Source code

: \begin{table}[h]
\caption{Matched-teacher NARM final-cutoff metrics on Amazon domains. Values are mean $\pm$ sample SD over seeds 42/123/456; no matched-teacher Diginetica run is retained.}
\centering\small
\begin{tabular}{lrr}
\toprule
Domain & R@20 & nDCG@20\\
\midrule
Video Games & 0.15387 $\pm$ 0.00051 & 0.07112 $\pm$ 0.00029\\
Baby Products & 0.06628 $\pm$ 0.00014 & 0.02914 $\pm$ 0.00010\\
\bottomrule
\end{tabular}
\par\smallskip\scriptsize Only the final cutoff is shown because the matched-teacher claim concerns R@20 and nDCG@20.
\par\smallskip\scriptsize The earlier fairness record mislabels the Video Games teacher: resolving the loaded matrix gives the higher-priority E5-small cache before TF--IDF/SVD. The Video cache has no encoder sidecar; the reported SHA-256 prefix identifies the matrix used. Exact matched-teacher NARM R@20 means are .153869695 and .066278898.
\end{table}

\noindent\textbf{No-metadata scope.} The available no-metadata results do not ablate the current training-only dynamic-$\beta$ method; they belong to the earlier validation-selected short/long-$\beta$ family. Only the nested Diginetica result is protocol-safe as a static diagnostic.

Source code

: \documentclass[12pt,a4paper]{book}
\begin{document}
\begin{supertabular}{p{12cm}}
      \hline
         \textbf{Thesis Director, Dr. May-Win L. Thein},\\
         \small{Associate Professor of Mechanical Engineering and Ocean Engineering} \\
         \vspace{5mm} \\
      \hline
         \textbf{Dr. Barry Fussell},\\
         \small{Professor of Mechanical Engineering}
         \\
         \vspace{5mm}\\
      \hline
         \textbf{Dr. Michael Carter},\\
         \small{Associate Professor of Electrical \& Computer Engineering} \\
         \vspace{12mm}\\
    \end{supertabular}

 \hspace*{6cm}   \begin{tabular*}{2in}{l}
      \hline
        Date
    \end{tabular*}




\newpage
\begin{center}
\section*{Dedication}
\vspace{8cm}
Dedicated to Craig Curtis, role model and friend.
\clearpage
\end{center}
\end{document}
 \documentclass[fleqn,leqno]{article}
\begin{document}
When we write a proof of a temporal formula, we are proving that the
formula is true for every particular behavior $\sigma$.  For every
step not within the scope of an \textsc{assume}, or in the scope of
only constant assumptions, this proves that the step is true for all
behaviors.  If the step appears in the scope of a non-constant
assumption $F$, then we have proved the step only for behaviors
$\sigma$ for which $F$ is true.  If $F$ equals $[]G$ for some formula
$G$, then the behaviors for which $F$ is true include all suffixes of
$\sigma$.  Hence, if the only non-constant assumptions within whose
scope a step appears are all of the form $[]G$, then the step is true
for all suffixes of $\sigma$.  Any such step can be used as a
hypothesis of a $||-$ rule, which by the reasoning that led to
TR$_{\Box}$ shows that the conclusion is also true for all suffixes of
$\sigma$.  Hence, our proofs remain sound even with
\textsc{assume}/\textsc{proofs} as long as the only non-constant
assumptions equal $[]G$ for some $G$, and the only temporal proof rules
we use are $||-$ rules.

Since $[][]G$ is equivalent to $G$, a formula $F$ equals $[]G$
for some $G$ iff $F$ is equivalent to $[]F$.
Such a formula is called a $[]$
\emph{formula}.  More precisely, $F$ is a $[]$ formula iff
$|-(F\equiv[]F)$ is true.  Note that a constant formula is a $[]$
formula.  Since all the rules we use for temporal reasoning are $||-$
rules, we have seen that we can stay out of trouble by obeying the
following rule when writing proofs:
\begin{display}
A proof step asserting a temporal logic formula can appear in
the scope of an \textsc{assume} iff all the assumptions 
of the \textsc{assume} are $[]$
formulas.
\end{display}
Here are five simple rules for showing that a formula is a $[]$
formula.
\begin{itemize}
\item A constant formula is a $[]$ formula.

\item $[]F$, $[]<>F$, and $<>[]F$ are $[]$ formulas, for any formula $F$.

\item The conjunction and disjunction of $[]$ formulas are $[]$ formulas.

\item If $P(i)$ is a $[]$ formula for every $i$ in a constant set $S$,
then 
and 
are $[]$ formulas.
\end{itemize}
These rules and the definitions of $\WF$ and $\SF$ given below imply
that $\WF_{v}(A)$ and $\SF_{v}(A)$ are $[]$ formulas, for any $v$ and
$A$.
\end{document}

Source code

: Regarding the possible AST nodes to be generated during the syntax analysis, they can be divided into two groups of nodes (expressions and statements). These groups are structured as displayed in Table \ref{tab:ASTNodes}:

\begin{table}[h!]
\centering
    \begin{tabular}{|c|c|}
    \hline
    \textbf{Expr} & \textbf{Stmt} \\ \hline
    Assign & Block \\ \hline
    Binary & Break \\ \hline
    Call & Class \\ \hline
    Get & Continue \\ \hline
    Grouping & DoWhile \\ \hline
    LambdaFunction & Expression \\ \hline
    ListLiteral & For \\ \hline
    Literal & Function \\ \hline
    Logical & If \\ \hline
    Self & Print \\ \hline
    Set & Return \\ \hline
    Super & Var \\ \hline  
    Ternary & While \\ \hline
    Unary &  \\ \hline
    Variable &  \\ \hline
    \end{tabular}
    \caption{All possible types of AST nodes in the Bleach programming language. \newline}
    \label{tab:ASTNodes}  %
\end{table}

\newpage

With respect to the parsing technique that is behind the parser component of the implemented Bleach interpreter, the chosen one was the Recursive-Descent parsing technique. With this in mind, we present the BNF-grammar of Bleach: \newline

════════════════════

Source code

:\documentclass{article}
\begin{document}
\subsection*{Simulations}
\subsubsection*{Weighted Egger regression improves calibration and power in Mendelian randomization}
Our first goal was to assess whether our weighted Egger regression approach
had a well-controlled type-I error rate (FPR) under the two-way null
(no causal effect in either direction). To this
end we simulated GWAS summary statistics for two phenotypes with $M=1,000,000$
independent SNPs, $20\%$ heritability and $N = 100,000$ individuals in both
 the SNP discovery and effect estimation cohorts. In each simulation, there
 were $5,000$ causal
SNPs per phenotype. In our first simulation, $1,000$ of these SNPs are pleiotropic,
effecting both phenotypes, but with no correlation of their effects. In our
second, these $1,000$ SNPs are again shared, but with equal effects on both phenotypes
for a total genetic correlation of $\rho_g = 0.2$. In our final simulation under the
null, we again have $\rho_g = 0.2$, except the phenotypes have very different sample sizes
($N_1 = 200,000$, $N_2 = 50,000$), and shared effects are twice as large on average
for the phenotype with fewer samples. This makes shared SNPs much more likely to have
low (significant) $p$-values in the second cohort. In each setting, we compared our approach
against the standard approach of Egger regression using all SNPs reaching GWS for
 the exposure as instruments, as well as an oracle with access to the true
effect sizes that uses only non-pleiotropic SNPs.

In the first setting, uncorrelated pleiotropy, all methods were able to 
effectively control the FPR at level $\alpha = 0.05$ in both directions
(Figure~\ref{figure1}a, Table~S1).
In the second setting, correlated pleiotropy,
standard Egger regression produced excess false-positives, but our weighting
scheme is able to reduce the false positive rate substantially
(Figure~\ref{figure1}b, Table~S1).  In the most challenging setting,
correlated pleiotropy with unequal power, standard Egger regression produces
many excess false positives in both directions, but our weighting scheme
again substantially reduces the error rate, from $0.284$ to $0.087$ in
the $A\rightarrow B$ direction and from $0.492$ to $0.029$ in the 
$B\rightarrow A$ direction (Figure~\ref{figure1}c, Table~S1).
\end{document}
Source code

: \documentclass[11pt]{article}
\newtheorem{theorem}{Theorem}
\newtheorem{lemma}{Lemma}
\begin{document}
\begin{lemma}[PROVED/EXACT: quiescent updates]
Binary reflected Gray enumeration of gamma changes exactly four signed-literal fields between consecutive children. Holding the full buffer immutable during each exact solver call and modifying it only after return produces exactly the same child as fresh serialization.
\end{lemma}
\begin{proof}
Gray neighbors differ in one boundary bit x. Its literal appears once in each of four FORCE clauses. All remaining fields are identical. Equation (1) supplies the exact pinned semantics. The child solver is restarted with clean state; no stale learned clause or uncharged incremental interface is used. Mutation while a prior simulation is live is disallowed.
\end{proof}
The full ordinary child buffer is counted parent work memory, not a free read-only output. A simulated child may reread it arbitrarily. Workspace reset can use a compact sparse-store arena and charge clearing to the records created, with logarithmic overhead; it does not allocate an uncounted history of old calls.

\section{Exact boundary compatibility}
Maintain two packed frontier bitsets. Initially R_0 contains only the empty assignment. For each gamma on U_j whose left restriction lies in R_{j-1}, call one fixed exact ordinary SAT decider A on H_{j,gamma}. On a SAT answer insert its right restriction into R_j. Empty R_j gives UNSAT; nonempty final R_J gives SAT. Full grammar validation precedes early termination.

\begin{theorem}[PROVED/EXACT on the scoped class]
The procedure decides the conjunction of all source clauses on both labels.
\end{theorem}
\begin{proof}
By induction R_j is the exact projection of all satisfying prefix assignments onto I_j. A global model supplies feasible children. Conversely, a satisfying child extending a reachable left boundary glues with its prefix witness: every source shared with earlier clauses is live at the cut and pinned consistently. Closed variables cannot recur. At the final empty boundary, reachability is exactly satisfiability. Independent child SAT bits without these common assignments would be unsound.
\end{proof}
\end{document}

════════════════════

**TASK REQUIREMENTS**
Every line above that holds the word "Mechanical" is to be found and copied.

**EXERCISE OUTPUT**
         \small{Associate Professor of Mechanical Engineering and Ocean Engineering} \\
         \small{Professor of Mechanical Engineering}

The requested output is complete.